Regarding the original lease agreement, which was rewritten to term the deal a “rental” contract, the auditors state, “We found inconsistencies that contradicted the validity of its creation and its claimed date of execution.”
The report found the contract with Vision Fleet, “did not originate from purchasing’s procurement process, but allowed for a single person to authorize a payment, as though it had.”
The auditors recommend, “that management ensure contracts follow appropriate procurement guidelines, (that) are accurate, and transparently presented.”
The Department of Public Works, according to its audit response, agreed.
When it came to the management or mismanagement of the electric vehicle fleet by Vision Fleet and the City, the report found, “The performance of these services to be plagued with prolonged and repetitive instances of inaccurate data; inoperable fuel cards; and reports of failed maintenance notifications.
“The terms are vague,” the report concluded in its review of the management language of the contract. “It incentivizes Vision Fleet to supply data that is advantageous to its own reputation and profitability.”
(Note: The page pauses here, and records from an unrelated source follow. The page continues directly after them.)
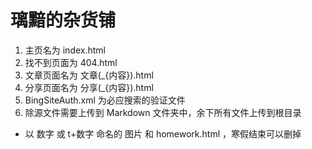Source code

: # 璃黯的杂货铺
1. 主页名为 index.html
2. 找不到页面为 404.html
4. 文章页面名为 文章(_{内容}).html
5. 分享页面名为 分享(_{内容}).html
6. BingSiteAuth.xml 为必应搜索的验证文件
7. 除源文件需要上传到 Markdown 文件夹中，余下所有文件上传到根目录

+ 以 数字 或 t+数字 命名的 图片 和 homework.html ，寒假结束可以删掉
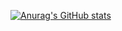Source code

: [![Anurag's GitHub stats](readme-template-kappa.vercel.app?username=ki-ki13)](https://github.com/anuraghazra/github-readme-stats)
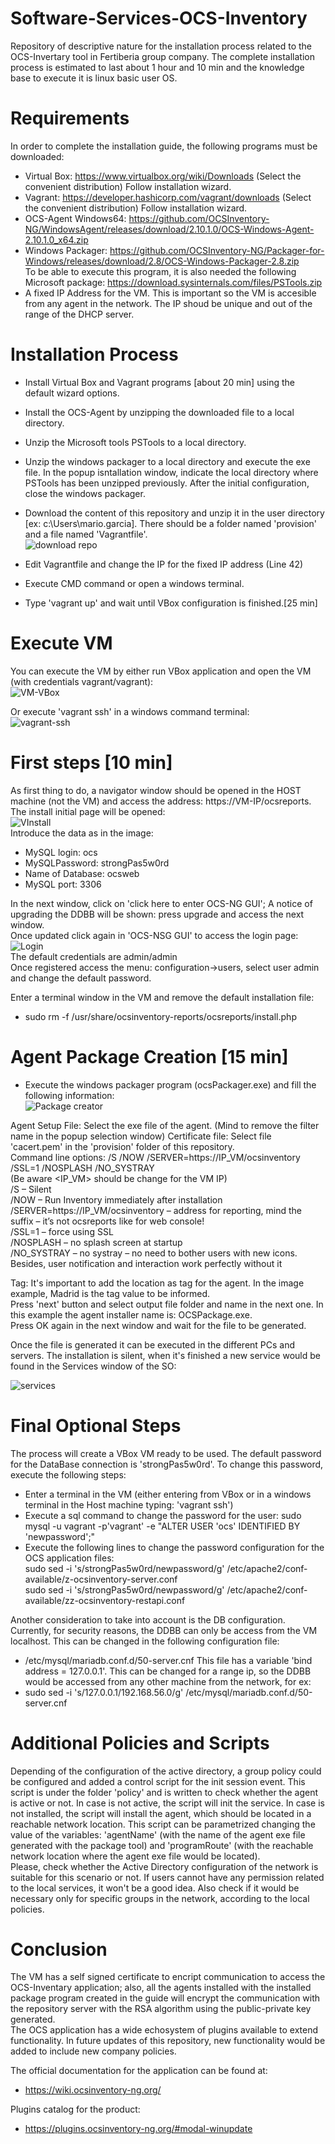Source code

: # Software-Services-OCS-Inventory
Repository of descriptive nature for the installation process related to the OCS-Invertary tool in Fertiberia group company. The complete installation process is estimated to last about 1 hour and 10 min and the knowledge base to execute it is linux basic user OS. 
# Requirements   
In order to complete the installation guide, the following programs must be downloaded:     
- Virtual Box: https://www.virtualbox.org/wiki/Downloads (Select the convenient distribution)
  Follow installation wizard. 
- Vagrant: https://developer.hashicorp.com/vagrant/downloads (Select the convenient distribution)
  Follow installation wizard. 
- OCS-Agent Windows64: https://github.com/OCSInventory-NG/WindowsAgent/releases/download/2.10.1.0/OCS-Windows-Agent-2.10.1.0_x64.zip
- Windows Packager: https://github.com/OCSInventory-NG/Packager-for-Windows/releases/download/2.8/OCS-Windows-Packager-2.8.zip   
  To be able to execute this program, it is also needed the following Microsoft package: https://download.sysinternals.com/files/PSTools.zip
- A fixed IP Address for the VM. This is important so the VM is accesible from any agent in the network. The IP shoud be unique and out of the range of the DHCP server. 

 # Installation Process   
 - Install Virtual Box and Vagrant programs [about 20 min] using the default wizard options.
 - Install the OCS-Agent by unzipping the downloaded file to a local directory.
 - Unzip the Microsoft tools PSTools to a local directory.
 - Unzip the windows packager to a local directory and execute the exe file. In the popup isntallation window, indicate the local directory where PSTools has been unzipped previously. After the initial configuration, close the windows packager.
 - Download the content of this repository and unzip it in the user directory [ex: c:\Users\mario.garcia]. There should be a folder named 'provision' and a file named 'Vagrantfile'.   
    ![download repo](./img/download-repo.png)   
   
 - Edit Vagrantfile and change the IP for the fixed IP address (Line 42)
 - Execute CMD command or open a windows terminal.
 - Type 'vagrant up' and wait until VBox configuration is finished.[25 min]

# Execute VM    
You can execute the VM by either run VBox application and open the VM (with credentials vagrant/vagrant):   
   ![VM-VBox](./img/VBBox-access.png)        
   
Or execute 'vagrant ssh' in a windows command terminal:   
 ![vagrant-ssh](./img/vagrant-ssh.png)     
 

# First steps [10 min]
As first thing to do, a navigator window should be opened in the HOST machine (not the VM) and access the address: https://VM-IP/ocsreports. The install initial page will be opened:   
![VInstall](./img/install-ocs.png)  
Introduce the data as in the image:  
- MySQL login: ocs
- MySQLPassword: strongPas5w0rd
- Name of Database: ocsweb
- MySQL port: 3306

In the next window, click on 'click here to enter OCS-NG GUI'; A notice of upgrading the DDBB will be shown: press upgrade and access the next window.   
Once updated click again in 'OCS-NSG GUI' to access the login page:   
![Login](./img/login.png)     
The default credentials are admin/admin   
Once registered access the menu: configuration->users, select user admin and change the default password.   
   
Enter a terminal window in the VM and remove the default installation file:   
- sudo rm -f /usr/share/ocsinventory-reports/ocsreports/install.php
  

# Agent Package Creation [15 min] 
- Execute the windows packager program (ocsPackager.exe) and fill the following information:   
![Package creator](./img/packager.png)   
 
Agent Setup File: Select the exe file of the agent. (Mind to remove the filter name in the popup selection window)
Certificate file: Select file 'cacert.pem' in the 'provision' folder of this repository.   
Command line options: /S /NOW /SERVER=https://IP_VM/ocsinventory /SSL=1 /NOSPLASH /NO_SYSTRAY   
(Be aware <IP_VM> should be change for the VM IP)    
/S – Silent   
/NOW – Run Inventory immediately after installation   
/SERVER=https://IP_VM/ocsinventory – address for reporting, mind the suffix – it’s not ocsreports like for web console!   
/SSL=1 – force using SSL   
/NOSPLASH – no splash screen at startup   
/NO_SYSTRAY – no systray – no need to bother users with new icons. Besides, user notification and interaction work perfectly without it

Tag: It's important to add the location as tag for the agent. In the image example, Madrid is the tag value to be informed.    
Press 'next' button and select output file folder and name in the next one. In this example the agent installer name is: OCSPackage.exe.   
Press OK again in the next window and wait for the file to be generated.   

Once the file is generated it can be executed in the different PCs and servers. The installation is silent, when it's finished a new service would be found in the Services window of the SO:   

![services](./img/services.png)   

# Final Optional Steps   
The process will create a VBox VM ready to be used. The default password for the DataBase connection is 'strongPas5w0rd'. To change this password, execute the following steps:   
- Enter a terminal in the VM (either entering from VBox or in a windows terminal in the Host machine typing: 'vagrant ssh')
- Execute a sql command to change the password for the user:
     sudo mysql -u vagrant -p'vagrant' -e "ALTER USER 'ocs' IDENTIFIED BY 'newpassword';"   
- Execute the following lines to change the password configuration for the OCS application files:   
     sudo sed -i 's/strongPas5w0rd/newpassword/g' /etc/apache2/conf-available/z-ocsinventory-server.conf   
     sudo sed -i 's/strongPas5w0rd/newpassword/g' /etc/apache2/conf-available/zz-ocsinventory-restapi.conf   

Another consideration to take into account is the DB configuration. Currently, for security reasons, the DDBB can only be access from the VM localhost. This can be changed in the following configuration file: 
- /etc/mysql/mariadb.conf.d/50-server.cnf
This file has a variable 'bind address = 127.0.0.1'. This can be changed for a range ip, so the DDBB would be accessed from any other machine from the network, for ex:
- sudo sed -i 's/127.0.0.1/192.168.56.0/g' /etc/mysql/mariadb.conf.d/50-server.cnf

# Additional Policies and Scripts   
Depending of the configuration of the active directory, a group policy could be configured and added a control script for the init session event. This script is under the folder 'policy' and is written to check whether the agent is active or not. In case is not active, the script will init the service. In case is not installed, the script will install the agent, which should be located in a reachable network location. This script can be parametrized changing the value of the variables: 'agentName' (with the name of the agent exe file generated with the package tool) and 'programRoute' (with the reachable network location where the agent exe file would be located).   
Please, check whether the Active Directory configuration of the network is suitable for this scenario or not. If users cannot have any permission related to the local services, it won't be a good idea. Also check if it would be necessary only for specific groups in the network, according to the local policies.   

# Conclusion   
The VM has a self signed certificate to encript communication to access the OCS-Inventary application; also, all the agents installed with the installed package program created in the guide will encrypt the communication with the repository server with the RSA algorithm using the public-private key generated.  
The OCS application has a wide echosystem of plugins available to extend functionality. In future updates of this repository, new functionality would be added to include new company policies. 

The official documentation for the application can be found at:  
- https://wiki.ocsinventory-ng.org/   
   
Plugins catalog for the product:   
- https://plugins.ocsinventory-ng.org/#modal-winupdate












  
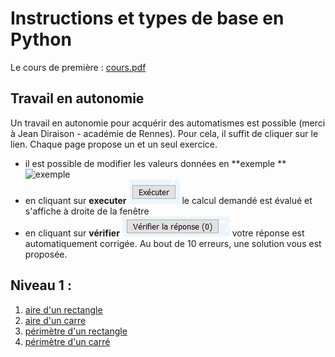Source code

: # Instructions et types de base en Python

Le cours de première  : [cours.pdf](Cours.pdf)


## Travail en autonomie

Un travail en autonomie pour acquérir des automatismes est possible (merci à Jean Diraison - académie de Rennes). Pour cela, il suffit de cliquer sur le lien. Chaque page propose un et un seul exercice. 

- il est possible de modifier les valeurs données en **exemple ** ![exemple](exemple_valeurs.png)
- en cliquant sur **executer** ![executer](executer.png) le calcul demandé est évalué et s'affiche à droite de la fenêtre
- en cliquant sur **vérifier** ![verifier](verifier.png) votre réponse est automatiquement corrigée. Au bout de 10 erreurs, une solution vous est proposée.

## Niveau 1 :
1. [aire d'un rectangle](https://josedelamare.github.io/supersite/Premiere/02-introduction_python/aire-1.html)
2. [aire d'un carre](https://josedelamare.github.io/supersite/Premiere/02-introduction_python/aire-2.html)
3. [périmètre d'un rectangle](https://josedelamare.github.io/supersite/Premiere/02-introduction_python/perimetre-1.html)
4. [périmètre d'un carré](https://josedelamare.github.io/supersite/Premiere/02-introduction_python/perimetre-2.html)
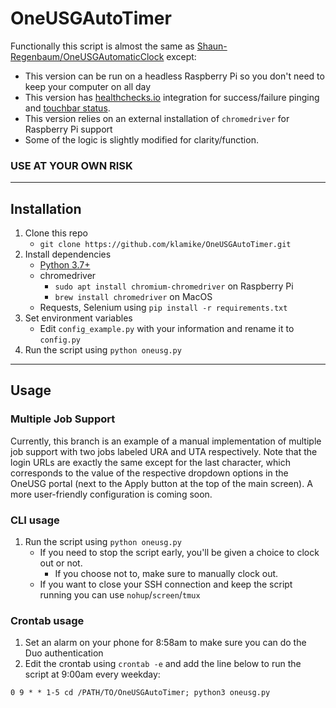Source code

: # OneUSGAutoTimer

Functionally this script is almost the same as [Shaun-Regenbaum/OneUSGAutomaticClock](https://github.com/Shaun-Regenbaum/OneUSGAutomaticClock) except:
- This version can be run on a headless Raspberry Pi so you don't need to keep your computer on all day
- This version has [healthchecks.io](https://healthchecks.io) integration for success/failure pinging and [touchbar status](https://github.com/klamike/btt-healthchecks).
- This version relies on an external installation of `chromedriver` for Raspberry Pi support
- Some of the logic is slightly modified for clarity/function.

### USE AT YOUR OWN RISK
___

## Installation

1. Clone this repo
    - `git clone https://github.com/klamike/OneUSGAutoTimer.git`
2. Install dependencies
    - [Python 3.7+](https://www.python.org/downloads/)
    - chromedriver
      - `sudo apt install chromium-chromedriver` on Raspberry Pi
      - `brew install chromedriver` on MacOS
    - Requests, Selenium using `pip install -r requirements.txt`
3. Set environment variables
    - Edit `config_example.py` with your information and rename it to `config.py`
4. Run the script using `python oneusg.py`

___

## Usage

### Multiple Job Support

Currently, this branch is an example of a manual implementation of multiple job support with two jobs labeled URA and UTA respectively. Note that the login URLs are exactly the same except for the last character, which corresponds to the value of the respective dropdown options in the OneUSG portal (next to the Apply button at the top of the main screen). A more user-friendly configuration is coming soon.

### CLI usage

1. Run the script using `python oneusg.py`
   - If you need to stop the script early, you'll be given a choice to clock out or not.
      - If you choose not to, make sure to manually clock out.
   - If you want to close your SSH connection and keep the script running you can use `nohup`/`screen`/`tmux`

### Crontab usage

1. Set an alarm on your phone for 8:58am to make sure you can do the Duo authentication
2. Edit the crontab using `crontab -e` and add the line below to run the script at 9:00am every weekday:

`0 9 * * 1-5 cd /PATH/TO/OneUSGAutoTimer; python3 oneusg.py`
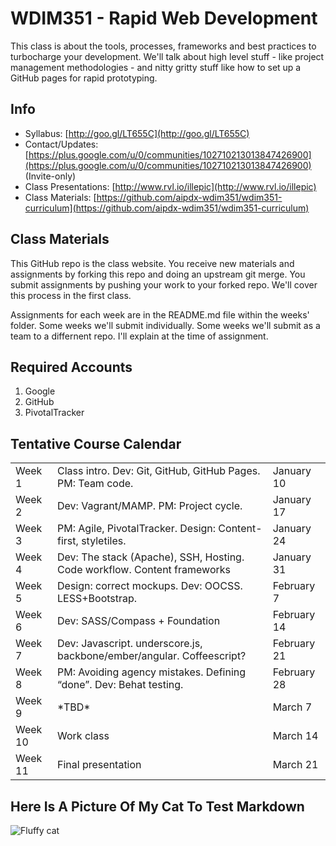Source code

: # WDIM351 - Rapid Web Development


This class is about the tools, processes, frameworks and best practices to turbocharge your development. We'll talk about high level stuff - like project management methodologies - and nitty gritty stuff like how to set up a GitHub pages for rapid prototyping.

## Info

* Syllabus: [http://goo.gl/LT655C](http://goo.gl/LT655C)
* Contact/Updates: [https://plus.google.com/u/0/communities/102710213013847426900](https://plus.google.com/u/0/communities/102710213013847426900) (Invite-only)
* Class Presentations: [http://www.rvl.io/illepic](http://www.rvl.io/illepic)
* Class Materials: [https://github.com/aipdx-wdim351/wdim351-curriculum](https://github.com/aipdx-wdim351/wdim351-curriculum)

## Class Materials

This GitHub repo is the class website. You receive new materials and assignments by forking this repo and doing an upstream git merge. You submit assignments by pushing your work to your forked repo. We'll cover this process in the first class.

Assignments for each week are in the README.md file within the weeks' folder. Some weeks we'll submit individually. Some weeks we'll submit as a team to a differnent repo. I'll explain at the time of assignment.

## Required Accounts

1. Google
1. GitHub
1. PivotalTracker

## Tentative Course Calendar

<table>
  <tr><td>Week 1</td><td>Class intro. Dev: Git, GitHub, GitHub Pages. PM: Team code.</td><td>January 10</td></tr>
  <tr><td>Week 2</td><td>Dev: Vagrant/MAMP. PM: Project cycle.</td> <td>January 17</td></tr>
  <tr><td>Week 3</td><td>PM: Agile, PivotalTracker. Design: Content-first, styletiles.</td><td>January 24</td></td>
  <tr><td>Week 4</td><td>Dev: The stack (Apache), SSH, Hosting. Code workflow. Content frameworks</td><td>January 31</td></tr>
  <tr><td>Week 5</td><td>Design: correct mockups. Dev: OOCSS. LESS+Bootstrap.</td><td>February 7</td></tr>
  <tr><td>Week 6</td><td>Dev: SASS/Compass + Foundation</td><td>February 14</td></tr>
  <tr><td>Week 7</td><td>Dev: Javascript. underscore.js, backbone/ember/angular. Coffeescript?</td><td>February 21</td></tr>
  <tr><td>Week 8</td><td>PM: Avoiding agency mistakes. Defining “done”. Dev: Behat testing.</td><td>February 28</td></tr>
  <tr><td>Week 9</td><td>*TBD*</td><td>March 7</td></tr>
  <tr><td>Week 10</td><td>Work class</td><td>March 14</td></tr>
  <tr><td>Week 11</td><td>Final presentation</td><td>March 21</td></tr>
</table>

## Here Is A Picture Of My Cat To Test Markdown

![Fluffy cat](https://dl.dropboxusercontent.com/u/115284/meera.jpg "fluffy cat")
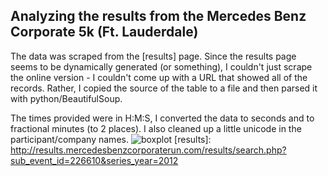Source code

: Analyzing the results from the Mercedes Benz Corporate 5k (Ft. Lauderdale)
--------------

The data was scraped from the [results] page. Since the results page seems to be dynamically generated (or something), I couldn't just scrape the online version - I couldn't come up with a URL that showed all of the records. Rather, I copied the source of the table to a file and then parsed it with python/BeautifulSoup.

The times provided were in H:M:S, I converted the data to seconds and to fractional minutes (to 2 places). I also cleaned up a little unicode in the participant/company names.
![boxplot](http://www.neilkodner.com/images/littlesnapper/2012_5k_boxplot.png)
[results]: http://results.mercedesbenzcorporaterun.com/results/search.php?sub_event_id=226610&series_year=2012
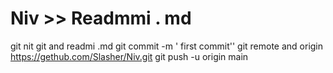 # Niv  >> Readmmi . md
git nit
git and readmi .md
git commit -m ' first commit''
git remote and origin https://gethub.com/Slasher/Niv.git
git push -u origin main
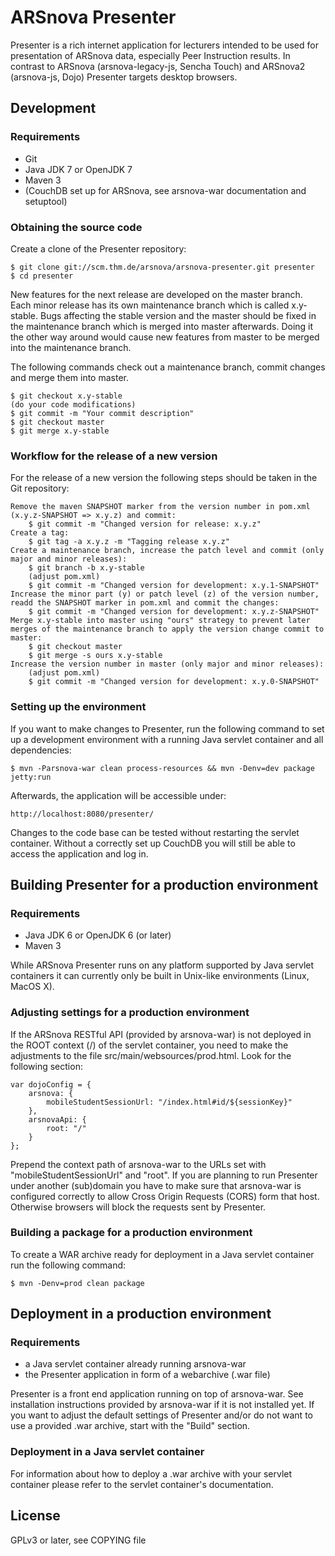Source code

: # ARSnova Presenter

Presenter is a rich internet application for lecturers intended to be used for presentation of ARSnova data, especially Peer Instruction results. In contrast to ARSnova (arsnova-legacy-js, Sencha Touch) and ARSnova2 (arsnova-js, Dojo) Presenter targets desktop browsers.

## Development

### Requirements

* Git
* Java JDK 7 or OpenJDK 7
* Maven 3
* (CouchDB set up for ARSnova, see arsnova-war documentation and setuptool)

### Obtaining the source code

Create a clone of the Presenter repository:

	$ git clone git://scm.thm.de/arsnova/arsnova-presenter.git presenter
	$ cd presenter
	
New features for the next release are developed on the master branch. Each minor release has its own maintenance branch which is called x.y-stable. Bugs affecting the stable version and the master should be fixed in the maintenance branch which is merged into master afterwards. Doing it the other way around would cause new features from master to be merged into the maintenance branch.

The following commands check out a maintenance branch, commit changes and merge them into master.

	$ git checkout x.y-stable
	(do your code modifications)
	$ git commit -m "Your commit description"
	$ git checkout master
	$ git merge x.y-stable

### Workflow for the release of a new version

For the release of a new version the following steps should be taken in the Git repository:

	Remove the maven SNAPSHOT marker from the version number in pom.xml (x.y.z-SNAPSHOT => x.y.z) and commit:
		$ git commit -m "Changed version for release: x.y.z"
	Create a tag:
		$ git tag -a x.y.z -m "Tagging release x.y.z"
	Create a maintenance branch, increase the patch level and commit (only major and minor releases):
		$ git branch -b x.y-stable
		(adjust pom.xml)
		$ git commit -m "Changed version for development: x.y.1-SNAPSHOT"
	Increase the minor part (y) or patch level (z) of the version number, readd the SNAPSHOT marker in pom.xml and commit the changes:
		$ git commit -m "Changed version for development: x.y.z-SNAPSHOT"
	Merge x.y-stable into master using "ours" strategy to prevent later merges of the maintenance branch to apply the version change commit to master:
		$ git checkout master
		$ git merge -s ours x.y-stable
	Increase the version number in master (only major and minor releases):
		(adjust pom.xml)
		$ git commit -m "Changed version for development: x.y.0-SNAPSHOT"

### Setting up the environment

If you want to make changes to Presenter, run the following command to set up a development environment with a running Java servlet container and all dependencies:

	$ mvn -Parsnova-war clean process-resources && mvn -Denv=dev package jetty:run

Afterwards, the application will be accessible under:

	http://localhost:8080/presenter/

Changes to the code base can be tested without restarting the servlet container. Without a correctly set up CouchDB you will still be able to access the application and log in.

## Building Presenter for a production environment

### Requirements

* Java JDK 6 or OpenJDK 6 (or later)
* Maven 3

While ARSnova Presenter runs on any platform supported by Java servlet containers it can currently only be built in Unix-like environments (Linux, MacOS X).

### Adjusting settings for a production environment

If the ARSnova RESTful API (provided by arsnova-war) is not deployed in the ROOT context (/) of the servlet container, you need to make the adjustments to the file src/main/websources/prod.html. Look for the following section:

	var dojoConfig = {
		arsnova: {
			mobileStudentSessionUrl: "/index.html#id/${sessionKey}"
		},
		arsnovaApi: {
			root: "/"
		}
	};

Prepend the context path of arsnova-war to the URLs set with "mobileStudentSessionUrl" and "root". If you are planning to run Presenter under another (sub)domain you have to make sure that arsnova-war is configured correctly to allow Cross Origin Requests (CORS) form that host. Otherwise browsers will block the requests sent by Presenter.

### Building a package for a production environment

To create a WAR archive ready for deployment in a Java servlet container run the following command:

	$ mvn -Denv=prod clean package

## Deployment in a production environment

### Requirements

* a Java servlet container already running arsnova-war
* the Presenter application in form of a webarchive (.war file)

Presenter is a front end application running on top of arsnova-war. See installation instructions provided by arsnova-war if it is not installed yet. If you want to adjust the default settings of Presenter and/or do not want to use a provided .war archive, start with the "Build" section.

### Deployment in a Java servlet container

For information about how to deploy a .war archive with your servlet container please refer to the servlet container's documentation.

## License

GPLv3 or later, see COPYING file
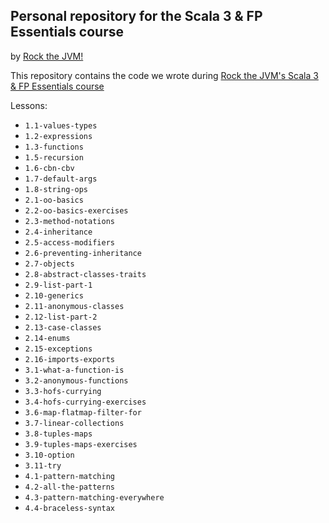 
## Personal repository for the Scala 3 & FP Essentials course

by [Rock the JVM!](rockthejvm.com)

This repository contains the code we wrote during  [Rock the JVM's Scala 3 & FP Essentials course](https://rockthejvm.com/course/scala)

Lessons:

* `1.1-values-types`
* `1.2-expressions`
* `1.3-functions`
* `1.5-recursion`
* `1.6-cbn-cbv`
* `1.7-default-args`
* `1.8-string-ops`
* `2.1-oo-basics`
* `2.2-oo-basics-exercises`
* `2.3-method-notations`
* `2.4-inheritance`
* `2.5-access-modifiers`
* `2.6-preventing-inheritance`
* `2.7-objects`
* `2.8-abstract-classes-traits`
* `2.9-list-part-1`
* `2.10-generics`
* `2.11-anonymous-classes`
* `2.12-list-part-2`
* `2.13-case-classes`
* `2.14-enums`
* `2.15-exceptions`
* `2.16-imports-exports`
* `3.1-what-a-function-is`
* `3.2-anonymous-functions`
* `3.3-hofs-currying`
* `3.4-hofs-currying-exercises`
* `3.6-map-flatmap-filter-for`
* `3.7-linear-collections`
* `3.8-tuples-maps`
* `3.9-tuples-maps-exercises`
* `3.10-option`
* `3.11-try`
* `4.1-pattern-matching`
* `4.2-all-the-patterns`
* `4.3-pattern-matching-everywhere`
* `4.4-braceless-syntax`


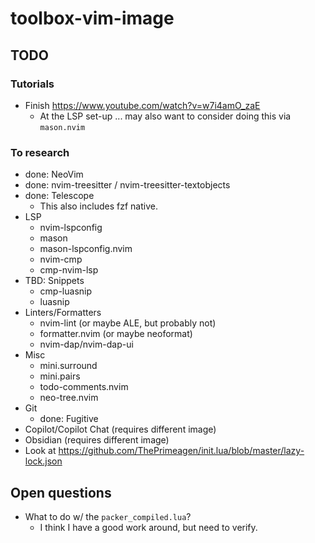 # toolbox-vim-image

## TODO

### Tutorials

- Finish https://www.youtube.com/watch?v=w7i4amO_zaE
    - At the LSP set-up ... may also want to consider doing this via
      `mason.nvim`

### To research

- done: NeoVim
- done: nvim-treesitter / nvim-treesitter-textobjects
- done: Telescope
    - This also includes fzf native.
- LSP
    - nvim-lspconfig
    - mason
    - mason-lspconfig.nvim
    - nvim-cmp
    - cmp-nvim-lsp
- TBD: Snippets
    - cmp-luasnip
    - luasnip
- Linters/Formatters
    - nvim-lint (or maybe ALE, but probably not)
    - formatter.nvim (or maybe neoformat)
    - nvim-dap/nvim-dap-ui
- Misc
    - mini.surround
    - mini.pairs
    - todo-comments.nvim
    - neo-tree.nvim
- Git
    - done: Fugitive
- Copilot/Copilot Chat (requires different image)
- Obsidian (requires different image)
- Look at https://github.com/ThePrimeagen/init.lua/blob/master/lazy-lock.json

## Open questions

- What to do w/ the `packer_compiled.lua`?
    - I think I have a good work around, but need to verify.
A lawsuit by the city county council was dropped in the waning days of the Ballard Administration in favor of an agreement to, among other things, limit the size of the fleet, accept the delivery or no more vehicles, conclude the contract within five years and agree to the audit.
While the auditor’s report was completed in June of this year, final signatures by Director Hope Tribble and DPW Director Lori Miser were not affixed until August 9, and the audit was finally released on-line at noon today.
During the Ballard Administration, Miser was the DPW director who signed the original February 18, 2014, contract with Vision Fleet.